A Short History

Welcome to the new Morphizm, my friends. In the days before blogs, it was known as an online magazine, launched by yours truly on the Fourth of July 2001. It was invented to skewer, analyze and decode global culture’s blinking creep into the 21st century. It has done that and more.

Some information. Through all of its iterations, its home page forever has remained When it was an online magazine, it had several channels, including Recommends, NexText, Comix, Polemics, Observations and more, some of which have survived and others which will be resuscitated in a new flesh. It also boasted a rather huge archive, which failed to list all of its content. That is a major project for another day. But it is a day that will come soon.

For now, I have posted some of the older content on this new iteration. More will be added daily, until this shiny new monster mirrors the aged one to perfection. If you see something that looks old, remember that this is still a work in progress. Hey, it might even be new to you.

Once Morphizm did enter the world of blogs, it entered through Google’s free window. The first iteration of the MorphBlog was launched in May 2005. What you are looking at now is the current manifestation of the MorphBlog, built for the CSS era. It will change further for the mobile age in 2011, as a Mobilizm app for the iPad Generation.

Contributing writers for Morphizm over the last several years have varied wildly. Here are some:

During the reign of Bush and Cheney, Ross M. Levine was Morphizm’s sharpest and most productive political and cultural columnist. He is an author, Swiftophile, activist judge and manatee-hugger who feels safer on the edge (in New York or California). He’s currently at work on his novel The Romantichondriac.

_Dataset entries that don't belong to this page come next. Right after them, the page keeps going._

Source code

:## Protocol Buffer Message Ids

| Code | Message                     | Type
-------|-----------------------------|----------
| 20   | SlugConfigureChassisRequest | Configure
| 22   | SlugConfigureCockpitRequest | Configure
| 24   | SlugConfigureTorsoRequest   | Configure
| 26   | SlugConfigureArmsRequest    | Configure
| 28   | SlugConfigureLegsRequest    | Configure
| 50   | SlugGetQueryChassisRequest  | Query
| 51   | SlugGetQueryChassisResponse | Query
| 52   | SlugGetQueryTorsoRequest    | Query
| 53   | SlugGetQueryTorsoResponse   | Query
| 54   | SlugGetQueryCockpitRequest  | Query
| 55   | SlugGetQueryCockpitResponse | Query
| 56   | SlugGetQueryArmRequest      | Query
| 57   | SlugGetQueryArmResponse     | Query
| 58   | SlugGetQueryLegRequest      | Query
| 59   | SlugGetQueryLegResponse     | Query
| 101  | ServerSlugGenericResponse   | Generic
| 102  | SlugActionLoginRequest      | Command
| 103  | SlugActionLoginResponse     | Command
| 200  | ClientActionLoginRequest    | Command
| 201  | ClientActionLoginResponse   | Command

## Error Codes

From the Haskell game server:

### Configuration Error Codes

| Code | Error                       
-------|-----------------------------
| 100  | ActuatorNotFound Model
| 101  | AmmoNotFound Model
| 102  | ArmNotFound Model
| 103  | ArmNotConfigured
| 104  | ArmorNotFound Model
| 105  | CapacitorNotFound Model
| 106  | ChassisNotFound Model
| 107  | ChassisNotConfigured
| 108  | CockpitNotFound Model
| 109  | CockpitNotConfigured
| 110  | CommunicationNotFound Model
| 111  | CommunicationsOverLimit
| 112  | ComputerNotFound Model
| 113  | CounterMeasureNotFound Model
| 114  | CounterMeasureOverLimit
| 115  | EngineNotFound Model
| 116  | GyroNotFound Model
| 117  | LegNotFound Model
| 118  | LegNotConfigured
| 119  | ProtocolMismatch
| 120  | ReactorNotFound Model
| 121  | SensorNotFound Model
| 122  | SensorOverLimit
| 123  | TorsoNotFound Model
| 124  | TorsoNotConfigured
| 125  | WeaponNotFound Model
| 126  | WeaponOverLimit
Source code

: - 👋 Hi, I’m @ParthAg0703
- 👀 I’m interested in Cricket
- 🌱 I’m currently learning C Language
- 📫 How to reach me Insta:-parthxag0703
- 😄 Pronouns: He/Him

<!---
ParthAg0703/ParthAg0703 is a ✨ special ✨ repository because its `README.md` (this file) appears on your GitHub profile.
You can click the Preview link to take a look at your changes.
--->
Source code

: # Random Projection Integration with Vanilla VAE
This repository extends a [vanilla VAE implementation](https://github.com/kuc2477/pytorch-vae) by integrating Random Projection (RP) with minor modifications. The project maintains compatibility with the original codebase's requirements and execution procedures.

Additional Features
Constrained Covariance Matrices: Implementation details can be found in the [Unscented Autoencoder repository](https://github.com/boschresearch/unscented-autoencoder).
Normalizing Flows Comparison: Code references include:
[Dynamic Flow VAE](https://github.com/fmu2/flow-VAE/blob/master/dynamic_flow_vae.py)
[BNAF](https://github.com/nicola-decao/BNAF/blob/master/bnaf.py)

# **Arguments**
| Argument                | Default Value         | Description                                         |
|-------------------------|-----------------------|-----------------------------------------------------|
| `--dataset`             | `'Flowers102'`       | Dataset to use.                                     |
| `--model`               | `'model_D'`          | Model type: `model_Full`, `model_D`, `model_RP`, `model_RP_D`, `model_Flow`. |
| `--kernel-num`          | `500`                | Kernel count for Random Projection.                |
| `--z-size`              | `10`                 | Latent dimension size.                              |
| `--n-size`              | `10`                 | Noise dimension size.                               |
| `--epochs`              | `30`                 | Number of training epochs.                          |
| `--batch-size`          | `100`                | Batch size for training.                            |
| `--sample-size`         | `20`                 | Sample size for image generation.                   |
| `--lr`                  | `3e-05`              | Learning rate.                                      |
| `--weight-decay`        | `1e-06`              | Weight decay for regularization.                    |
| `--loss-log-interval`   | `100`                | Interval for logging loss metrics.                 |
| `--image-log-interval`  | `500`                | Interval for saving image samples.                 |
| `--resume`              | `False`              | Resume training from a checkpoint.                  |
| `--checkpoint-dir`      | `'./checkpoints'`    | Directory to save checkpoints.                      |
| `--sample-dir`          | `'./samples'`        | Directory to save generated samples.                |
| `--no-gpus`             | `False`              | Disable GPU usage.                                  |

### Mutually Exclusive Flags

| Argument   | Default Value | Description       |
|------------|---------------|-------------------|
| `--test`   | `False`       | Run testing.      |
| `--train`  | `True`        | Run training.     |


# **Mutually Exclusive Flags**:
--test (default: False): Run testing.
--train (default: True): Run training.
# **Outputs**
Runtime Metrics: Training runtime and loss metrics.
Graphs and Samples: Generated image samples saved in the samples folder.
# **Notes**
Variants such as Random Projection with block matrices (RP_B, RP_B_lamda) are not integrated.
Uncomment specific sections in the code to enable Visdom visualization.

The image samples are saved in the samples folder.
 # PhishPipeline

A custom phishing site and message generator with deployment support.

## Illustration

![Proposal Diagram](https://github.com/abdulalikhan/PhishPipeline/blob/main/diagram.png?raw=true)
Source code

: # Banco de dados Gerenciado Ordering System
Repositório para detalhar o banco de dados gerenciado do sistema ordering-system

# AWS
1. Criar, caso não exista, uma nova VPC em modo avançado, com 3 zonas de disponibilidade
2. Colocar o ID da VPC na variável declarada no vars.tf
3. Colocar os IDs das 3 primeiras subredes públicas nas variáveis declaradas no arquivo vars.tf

Author of the recent AC/DC: The Savage Tale of the First Standards War, Tom McNichol’s work has appeared in New York Times Magazine, Washington Post and others, including the late, great Spy mag. Respect!

Greg Palast is author of Armed Madhouse, The Best Democracy Money Can Buy, and an investigative journo for the UK’s Observer and Guardian newspapers, and BBC Television’s Newsnight. His official site is here.

Andy Singer is a freelance cartoonist living in Saint Paul, Minnesota. His work appears mostly in alternative weeklies and monthlies in the US and abroad, including The Athens News, Salt Lake City Weekly, Eugene Weekly, La Décroissance, The East Bay Monthly, Z Magazine and more. Every once in a while, he gets published in a mainstream publication like The New Yorker. But this is rare.

Naomi Klein is an award-winning journalist and author of the scary-as-hell Shock Doctrine: The Rise of Disaster Capitalism, as well as the amazing No Logo. Her articles have appeared in The Nation, The NY Times, The Village Voice, The Guardian and more. Visit her here.

Amy Bass is associate prof of history at the College of New Rochelle, and the author of many titles, including In The Game: New Essays on Race, Identity, and Sports. Don’t step to her unless you got game.

James Kunstler is the author of The Geography of Nowhere, The Long Emergency and the recently released World Made By Hand. His prescient criticism on peak oil, hyperconsumption, derivatives and more called the global recession before most anyone had a clue. He should be mandatory reading for the millennium.

Mo Herms is a dopeshit DJ and music journo who’s served time at the East Bay Express, Berkeley’s KALX, Little Radio and more. We go so far back together that we need a time machine to make it back to the future. Dig into her blog here.

Laura Picard is a Los Angeles.-based writer and editor who refuses to write any more screenplays. She has written for Morphizm about subjects as diverse as pre-Code film and noiseless comics, as well as for AOL, Turner Classic Movies, and AlterNet.

Heina Dadabhoy is a frustrated Orange County poet who, like the greatest frustrated poet of them all, turned to philosophy when the poetry gave out. She currently studies English and Philosophy at UC Irvine by day and teaches examination preparation by night.

Arianna Huffington is nationally syndicated columnist as well as an author of more books than you. You may have heard of her; she runs a very popular culture site called The Huffington Post. But long before it arrived to make internet news sites bearable, her columns were syndicated by Morphizm and several other kickass progressive publications. The rest is history.

Andy Hermann’s work has appeared in pubs like BPM, Popmatters and more. He is also an editor and blogger for, as well as a hard-working DJ in the city of Los Angeles.

Cynthia Fuchs is film and television editor at PopMatters, where my writing was also syndicated back in the day. (Popmatters chief Sarah Zupko has a seriously big family.). Fuchs is also Associate Professor of English, Media and African-American studies at George Mason University, as well the author of Spike Lee: Interviews.

Nathan Means performs with cacophonous aplomb for Washington D.C.’s brain-rock badasses, Trans Am, whose recent efforts like Liberation is no doubt deeply insulting a red-state citizen somewhere near you. Full disclosure: I reviewed Trans Am’s latest album Thing for Filter. It was awesome.

Gary Morris is the hilarious publisher of the positively geektastic Bright Lights Film Journal. Cinemaphiles on the hunt for unrestrained opinion on cult and mainstream film should be reading it from cover to digital cover. There will be no test afterwards.